## PROBLEM DESCRIPTION:
How do the records below read from their first line through the line containing "a single term."? Write those lines out exactly.

(Extracted records)
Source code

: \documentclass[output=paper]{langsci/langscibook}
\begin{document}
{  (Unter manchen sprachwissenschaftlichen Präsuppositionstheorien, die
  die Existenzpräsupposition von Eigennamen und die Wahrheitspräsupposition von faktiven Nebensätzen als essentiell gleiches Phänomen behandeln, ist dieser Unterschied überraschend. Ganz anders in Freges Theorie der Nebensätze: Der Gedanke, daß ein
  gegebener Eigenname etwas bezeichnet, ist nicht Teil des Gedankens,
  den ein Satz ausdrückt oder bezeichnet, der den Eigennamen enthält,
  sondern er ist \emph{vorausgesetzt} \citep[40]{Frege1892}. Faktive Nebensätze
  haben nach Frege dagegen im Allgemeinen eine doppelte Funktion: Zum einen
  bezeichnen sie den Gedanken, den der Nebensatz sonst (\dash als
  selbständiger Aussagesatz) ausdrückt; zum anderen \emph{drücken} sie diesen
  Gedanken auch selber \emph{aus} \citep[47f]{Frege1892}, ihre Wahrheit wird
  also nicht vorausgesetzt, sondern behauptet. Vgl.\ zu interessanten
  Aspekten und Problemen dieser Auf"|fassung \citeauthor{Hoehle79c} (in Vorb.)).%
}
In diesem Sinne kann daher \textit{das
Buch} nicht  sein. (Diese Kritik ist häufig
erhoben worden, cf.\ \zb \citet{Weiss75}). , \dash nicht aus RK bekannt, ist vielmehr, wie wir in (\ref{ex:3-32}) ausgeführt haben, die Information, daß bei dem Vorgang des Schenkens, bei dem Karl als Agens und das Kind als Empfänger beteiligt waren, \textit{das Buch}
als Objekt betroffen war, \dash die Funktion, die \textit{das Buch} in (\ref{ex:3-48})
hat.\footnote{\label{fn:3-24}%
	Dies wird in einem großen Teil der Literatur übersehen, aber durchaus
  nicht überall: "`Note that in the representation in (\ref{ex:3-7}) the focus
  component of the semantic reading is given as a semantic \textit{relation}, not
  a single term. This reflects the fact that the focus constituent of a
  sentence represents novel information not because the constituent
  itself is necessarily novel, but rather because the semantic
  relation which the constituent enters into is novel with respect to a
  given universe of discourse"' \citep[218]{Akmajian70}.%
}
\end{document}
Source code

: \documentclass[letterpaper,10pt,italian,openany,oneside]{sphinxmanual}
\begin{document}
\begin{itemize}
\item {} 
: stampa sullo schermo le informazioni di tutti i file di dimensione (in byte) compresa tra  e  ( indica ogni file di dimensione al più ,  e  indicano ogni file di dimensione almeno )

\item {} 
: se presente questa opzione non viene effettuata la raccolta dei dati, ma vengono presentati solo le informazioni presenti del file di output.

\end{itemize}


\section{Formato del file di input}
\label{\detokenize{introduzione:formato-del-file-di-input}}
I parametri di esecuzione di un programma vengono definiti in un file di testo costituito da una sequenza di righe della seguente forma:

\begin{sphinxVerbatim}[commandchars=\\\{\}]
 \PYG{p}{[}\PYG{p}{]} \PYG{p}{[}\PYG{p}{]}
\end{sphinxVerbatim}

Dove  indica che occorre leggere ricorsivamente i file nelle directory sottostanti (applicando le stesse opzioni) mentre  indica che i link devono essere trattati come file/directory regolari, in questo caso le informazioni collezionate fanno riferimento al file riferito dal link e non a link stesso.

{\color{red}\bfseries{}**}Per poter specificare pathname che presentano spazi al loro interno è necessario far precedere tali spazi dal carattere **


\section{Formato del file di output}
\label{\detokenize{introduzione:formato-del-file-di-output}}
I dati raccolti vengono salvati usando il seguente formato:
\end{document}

## YOUR SOLUTION:
Source code

: \documentclass[output=paper]{langsci/langscibook}
\begin{document}
{  (Unter manchen sprachwissenschaftlichen Präsuppositionstheorien, die
  die Existenzpräsupposition von Eigennamen und die Wahrheitspräsupposition von faktiven Nebensätzen als essentiell gleiches Phänomen behandeln, ist dieser Unterschied überraschend. Ganz anders in Freges Theorie der Nebensätze: Der Gedanke, daß ein
  gegebener Eigenname etwas bezeichnet, ist nicht Teil des Gedankens,
  den ein Satz ausdrückt oder bezeichnet, der den Eigennamen enthält,
  sondern er ist \emph{vorausgesetzt} \citep[40]{Frege1892}. Faktive Nebensätze
  haben nach Frege dagegen im Allgemeinen eine doppelte Funktion: Zum einen
  bezeichnen sie den Gedanken, den der Nebensatz sonst (\dash als
  selbständiger Aussagesatz) ausdrückt; zum anderen \emph{drücken} sie diesen
  Gedanken auch selber \emph{aus} \citep[47f]{Frege1892}, ihre Wahrheit wird
  also nicht vorausgesetzt, sondern behauptet. Vgl.\ zu interessanten
  Aspekten und Problemen dieser Auf"|fassung \citeauthor{Hoehle79c} (in Vorb.)).%
}
In diesem Sinne kann daher \textit{das
Buch} nicht  sein. (Diese Kritik ist häufig
erhoben worden, cf.\ \zb \citet{Weiss75}). , \dash nicht aus RK bekannt, ist vielmehr, wie wir in (\ref{ex:3-32}) ausgeführt haben, die Information, daß bei dem Vorgang des Schenkens, bei dem Karl als Agens und das Kind als Empfänger beteiligt waren, \textit{das Buch}
als Objekt betroffen war, \dash die Funktion, die \textit{das Buch} in (\ref{ex:3-48})
hat.\footnote{\label{fn:3-24}%
	Dies wird in einem großen Teil der Literatur übersehen, aber durchaus
  nicht überall: "`Note that in the representation in (\ref{ex:3-7}) the focus
  component of the semantic reading is given as a semantic \textit{relation}, not
  a single term. This reflects the fact that the focus constituent of a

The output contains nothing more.